• _Exercise_: Write out every entry exactly as it appears.

• _Given data_:

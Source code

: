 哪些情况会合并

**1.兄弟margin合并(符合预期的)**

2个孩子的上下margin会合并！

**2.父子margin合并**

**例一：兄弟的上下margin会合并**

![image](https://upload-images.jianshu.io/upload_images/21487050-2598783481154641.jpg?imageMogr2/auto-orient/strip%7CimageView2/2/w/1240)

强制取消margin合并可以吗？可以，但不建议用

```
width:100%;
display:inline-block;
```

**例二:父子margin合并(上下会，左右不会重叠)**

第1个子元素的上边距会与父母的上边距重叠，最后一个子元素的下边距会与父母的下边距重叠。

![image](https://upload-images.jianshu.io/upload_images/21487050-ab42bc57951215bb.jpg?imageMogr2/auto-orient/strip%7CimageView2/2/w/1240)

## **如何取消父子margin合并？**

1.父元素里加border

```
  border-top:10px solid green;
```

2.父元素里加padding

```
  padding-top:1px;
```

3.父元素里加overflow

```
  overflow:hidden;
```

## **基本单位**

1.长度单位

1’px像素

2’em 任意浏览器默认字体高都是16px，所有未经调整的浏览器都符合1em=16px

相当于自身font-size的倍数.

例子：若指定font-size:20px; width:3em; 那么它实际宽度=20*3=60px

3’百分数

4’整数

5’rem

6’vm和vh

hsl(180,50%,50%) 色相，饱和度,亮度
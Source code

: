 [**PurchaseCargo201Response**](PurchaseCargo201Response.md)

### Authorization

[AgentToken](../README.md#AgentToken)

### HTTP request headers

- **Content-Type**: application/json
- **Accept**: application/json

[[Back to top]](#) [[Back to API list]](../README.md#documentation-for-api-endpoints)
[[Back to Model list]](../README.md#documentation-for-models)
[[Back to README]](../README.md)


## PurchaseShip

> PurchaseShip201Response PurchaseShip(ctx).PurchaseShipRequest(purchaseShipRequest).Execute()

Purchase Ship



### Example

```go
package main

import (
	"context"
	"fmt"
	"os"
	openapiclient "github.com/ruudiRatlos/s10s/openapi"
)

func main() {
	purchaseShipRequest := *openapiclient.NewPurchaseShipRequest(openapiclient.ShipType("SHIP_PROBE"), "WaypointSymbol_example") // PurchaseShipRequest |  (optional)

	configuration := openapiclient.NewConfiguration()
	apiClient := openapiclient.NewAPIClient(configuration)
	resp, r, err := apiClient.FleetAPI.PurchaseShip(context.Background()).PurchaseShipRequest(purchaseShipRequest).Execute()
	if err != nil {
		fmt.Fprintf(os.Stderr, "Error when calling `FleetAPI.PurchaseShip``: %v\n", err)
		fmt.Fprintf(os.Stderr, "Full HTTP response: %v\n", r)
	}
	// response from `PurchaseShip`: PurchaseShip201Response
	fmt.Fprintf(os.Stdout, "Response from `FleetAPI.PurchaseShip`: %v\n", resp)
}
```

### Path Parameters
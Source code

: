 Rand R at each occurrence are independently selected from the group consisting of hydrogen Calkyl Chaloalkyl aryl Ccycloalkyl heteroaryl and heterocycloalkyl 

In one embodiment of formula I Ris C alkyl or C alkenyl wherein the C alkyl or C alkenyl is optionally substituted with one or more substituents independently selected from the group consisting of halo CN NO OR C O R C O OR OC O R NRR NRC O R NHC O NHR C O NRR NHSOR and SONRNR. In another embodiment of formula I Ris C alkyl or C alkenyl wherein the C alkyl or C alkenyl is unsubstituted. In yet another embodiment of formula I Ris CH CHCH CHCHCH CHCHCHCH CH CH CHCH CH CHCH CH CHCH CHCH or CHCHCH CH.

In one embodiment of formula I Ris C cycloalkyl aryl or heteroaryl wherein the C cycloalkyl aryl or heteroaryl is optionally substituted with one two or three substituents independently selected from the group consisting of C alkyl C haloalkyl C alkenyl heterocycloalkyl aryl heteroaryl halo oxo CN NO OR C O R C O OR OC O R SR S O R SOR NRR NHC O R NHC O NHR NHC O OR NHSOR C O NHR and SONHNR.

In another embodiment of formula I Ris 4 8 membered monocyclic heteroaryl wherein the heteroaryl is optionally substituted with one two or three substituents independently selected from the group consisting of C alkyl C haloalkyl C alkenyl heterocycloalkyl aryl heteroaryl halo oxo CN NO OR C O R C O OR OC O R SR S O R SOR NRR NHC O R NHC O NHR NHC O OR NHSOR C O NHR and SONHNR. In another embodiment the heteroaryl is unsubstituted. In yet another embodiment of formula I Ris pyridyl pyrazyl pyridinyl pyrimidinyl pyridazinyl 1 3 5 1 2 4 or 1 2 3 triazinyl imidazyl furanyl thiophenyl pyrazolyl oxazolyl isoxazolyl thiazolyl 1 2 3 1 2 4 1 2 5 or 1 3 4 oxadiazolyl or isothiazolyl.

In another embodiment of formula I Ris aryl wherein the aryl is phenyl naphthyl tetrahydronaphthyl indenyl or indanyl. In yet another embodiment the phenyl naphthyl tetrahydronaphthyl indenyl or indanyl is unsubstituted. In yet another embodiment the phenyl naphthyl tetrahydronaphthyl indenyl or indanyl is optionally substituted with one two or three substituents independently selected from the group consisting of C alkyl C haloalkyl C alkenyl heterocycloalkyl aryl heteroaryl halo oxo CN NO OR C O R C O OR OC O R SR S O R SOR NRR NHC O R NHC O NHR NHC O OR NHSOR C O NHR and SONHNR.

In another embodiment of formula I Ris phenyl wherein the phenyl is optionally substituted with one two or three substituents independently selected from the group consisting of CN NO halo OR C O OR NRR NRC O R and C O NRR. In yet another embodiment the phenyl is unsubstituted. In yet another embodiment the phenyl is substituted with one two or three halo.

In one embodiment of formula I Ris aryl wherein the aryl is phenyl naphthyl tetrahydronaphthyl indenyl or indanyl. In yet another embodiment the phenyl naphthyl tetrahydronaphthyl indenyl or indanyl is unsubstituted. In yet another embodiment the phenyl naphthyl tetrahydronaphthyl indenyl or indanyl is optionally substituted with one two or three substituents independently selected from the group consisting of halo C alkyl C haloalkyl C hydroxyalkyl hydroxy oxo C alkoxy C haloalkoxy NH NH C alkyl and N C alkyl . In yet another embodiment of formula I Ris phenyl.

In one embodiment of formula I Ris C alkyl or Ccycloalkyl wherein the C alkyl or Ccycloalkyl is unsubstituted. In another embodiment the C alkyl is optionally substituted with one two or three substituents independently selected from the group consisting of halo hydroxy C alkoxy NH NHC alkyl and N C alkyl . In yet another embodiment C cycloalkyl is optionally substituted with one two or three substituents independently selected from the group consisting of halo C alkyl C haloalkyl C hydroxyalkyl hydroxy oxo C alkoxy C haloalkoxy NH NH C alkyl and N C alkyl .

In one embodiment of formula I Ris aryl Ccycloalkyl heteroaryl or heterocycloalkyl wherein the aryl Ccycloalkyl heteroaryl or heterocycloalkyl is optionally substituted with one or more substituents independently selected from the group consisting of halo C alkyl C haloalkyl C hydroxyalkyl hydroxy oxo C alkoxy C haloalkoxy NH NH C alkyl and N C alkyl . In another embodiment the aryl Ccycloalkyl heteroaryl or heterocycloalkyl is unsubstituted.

• _The completed task_:
Source code

: 哪些情况会合并

**1.兄弟margin合并(符合预期的)**

2个孩子的上下margin会合并！

**2.父子margin合并**

**例一：兄弟的上下margin会合并**

![image](https://upload-images.jianshu.io/upload_images/21487050-2598783481154641.jpg?imageMogr2/auto-orient/strip%7CimageView2/2/w/1240)

强制取消margin合并可以吗？可以，但不建议用

```
width:100%;
display:inline-block;
```

**例二:父子margin合并(上下会，左右不会重叠)**

第1个子元素的上边距会与父母的上边距重叠，最后一个子元素的下边距会与父母的下边距重叠。

![image](https://upload-images.jianshu.io/upload_images/21487050-ab42bc57951215bb.jpg?imageMogr2/auto-orient/strip%7CimageView2/2/w/1240)

## **如何取消父子margin合并？**

1.父元素里加border

```
  border-top:10px solid green;
```

2.父元素里加padding

```
  padding-top:1px;
```

3.父元素里加overflow

```
  overflow:hidden;
```

## **基本单位**

1.长度单位

1’px像素

2’em 任意浏览器默认字体高都是16px，所有未经调整的浏览器都符合1em=16px

相当于自身font-size的倍数.

例子：若指定font-size:20px; width:3em; 那么它实际宽度=20*3=60px

3’百分数

4’整数

5’rem

6’vm和vh

hsl(180,50%,50%) 色相，饱和度,亮度
Source code

: [**PurchaseCargo201Response**](PurchaseCargo201Response.md)

### Authorization

[AgentToken](../README.md#AgentToken)

### HTTP request headers

- **Content-Type**: application/json
- **Accept**: application/json

[[Back to top]](#) [[Back to API list]](../README.md#documentation-for-api-endpoints)
[[Back to Model list]](../README.md#documentation-for-models)
[[Back to README]](../README.md)


## PurchaseShip

> PurchaseShip201Response PurchaseShip(ctx).PurchaseShipRequest(purchaseShipRequest).Execute()

Purchase Ship



### Example

```go
package main

import (
	"context"
	"fmt"
	"os"
	openapiclient "github.com/ruudiRatlos/s10s/openapi"
)

func main() {
	purchaseShipRequest := *openapiclient.NewPurchaseShipRequest(openapiclient.ShipType("SHIP_PROBE"), "WaypointSymbol_example") // PurchaseShipRequest |  (optional)

	configuration := openapiclient.NewConfiguration()
	apiClient := openapiclient.NewAPIClient(configuration)
	resp, r, err := apiClient.FleetAPI.PurchaseShip(context.Background()).PurchaseShipRequest(purchaseShipRequest).Execute()
	if err != nil {
		fmt.Fprintf(os.Stderr, "Error when calling `FleetAPI.PurchaseShip``: %v\n", err)
		fmt.Fprintf(os.Stderr, "Full HTTP response: %v\n", r)
	}
	// response from `PurchaseShip`: PurchaseShip201Response
	fmt.Fprintf(os.Stdout, "Response from `FleetAPI.PurchaseShip`: %v\n", resp)
}
```

### Path Parameters
Source code

: Rand R at each occurrence are independently selected from the group consisting of hydrogen Calkyl Chaloalkyl aryl Ccycloalkyl heteroaryl and heterocycloalkyl 

In one embodiment of formula I Ris C alkyl or C alkenyl wherein the C alkyl or C alkenyl is optionally substituted with one or more substituents independently selected from the group consisting of halo CN NO OR C O R C O OR OC O R NRR NRC O R NHC O NHR C O NRR NHSOR and SONRNR. In another embodiment of formula I Ris C alkyl or C alkenyl wherein the C alkyl or C alkenyl is unsubstituted. In yet another embodiment of formula I Ris CH CHCH CHCHCH CHCHCHCH CH CH CHCH CH CHCH CH CHCH CHCH or CHCHCH CH.

In one embodiment of formula I Ris C cycloalkyl aryl or heteroaryl wherein the C cycloalkyl aryl or heteroaryl is optionally substituted with one two or three substituents independently selected from the group consisting of C alkyl C haloalkyl C alkenyl heterocycloalkyl aryl heteroaryl halo oxo CN NO OR C O R C O OR OC O R SR S O R SOR NRR NHC O R NHC O NHR NHC O OR NHSOR C O NHR and SONHNR.

In another embodiment of formula I Ris 4 8 membered monocyclic heteroaryl wherein the heteroaryl is optionally substituted with one two or three substituents independently selected from the group consisting of C alkyl C haloalkyl C alkenyl heterocycloalkyl aryl heteroaryl halo oxo CN NO OR C O R C O OR OC O R SR S O R SOR NRR NHC O R NHC O NHR NHC O OR NHSOR C O NHR and SONHNR. In another embodiment the heteroaryl is unsubstituted. In yet another embodiment of formula I Ris pyridyl pyrazyl pyridinyl pyrimidinyl pyridazinyl 1 3 5 1 2 4 or 1 2 3 triazinyl imidazyl furanyl thiophenyl pyrazolyl oxazolyl isoxazolyl thiazolyl 1 2 3 1 2 4 1 2 5 or 1 3 4 oxadiazolyl or isothiazolyl.

In another embodiment of formula I Ris aryl wherein the aryl is phenyl naphthyl tetrahydronaphthyl indenyl or indanyl. In yet another embodiment the phenyl naphthyl tetrahydronaphthyl indenyl or indanyl is unsubstituted. In yet another embodiment the phenyl naphthyl tetrahydronaphthyl indenyl or indanyl is optionally substituted with one two or three substituents independently selected from the group consisting of C alkyl C haloalkyl C alkenyl heterocycloalkyl aryl heteroaryl halo oxo CN NO OR C O R C O OR OC O R SR S O R SOR NRR NHC O R NHC O NHR NHC O OR NHSOR C O NHR and SONHNR.

In another embodiment of formula I Ris phenyl wherein the phenyl is optionally substituted with one two or three substituents independently selected from the group consisting of CN NO halo OR C O OR NRR NRC O R and C O NRR. In yet another embodiment the phenyl is unsubstituted. In yet another embodiment the phenyl is substituted with one two or three halo.

In one embodiment of formula I Ris aryl wherein the aryl is phenyl naphthyl tetrahydronaphthyl indenyl or indanyl. In yet another embodiment the phenyl naphthyl tetrahydronaphthyl indenyl or indanyl is unsubstituted. In yet another embodiment the phenyl naphthyl tetrahydronaphthyl indenyl or indanyl is optionally substituted with one two or three substituents independently selected from the group consisting of halo C alkyl C haloalkyl C hydroxyalkyl hydroxy oxo C alkoxy C haloalkoxy NH NH C alkyl and N C alkyl . In yet another embodiment of formula I Ris phenyl.

In one embodiment of formula I Ris C alkyl or Ccycloalkyl wherein the C alkyl or Ccycloalkyl is unsubstituted. In another embodiment the C alkyl is optionally substituted with one two or three substituents independently selected from the group consisting of halo hydroxy C alkoxy NH NHC alkyl and N C alkyl . In yet another embodiment C cycloalkyl is optionally substituted with one two or three substituents independently selected from the group consisting of halo C alkyl C haloalkyl C hydroxyalkyl hydroxy oxo C alkoxy C haloalkoxy NH NH C alkyl and N C alkyl .

In one embodiment of formula I Ris aryl Ccycloalkyl heteroaryl or heterocycloalkyl wherein the aryl Ccycloalkyl heteroaryl or heterocycloalkyl is optionally substituted with one or more substituents independently selected from the group consisting of halo C alkyl C haloalkyl C hydroxyalkyl hydroxy oxo C alkoxy C haloalkoxy NH NH C alkyl and N C alkyl . In another embodiment the aryl Ccycloalkyl heteroaryl or heterocycloalkyl is unsubstituted.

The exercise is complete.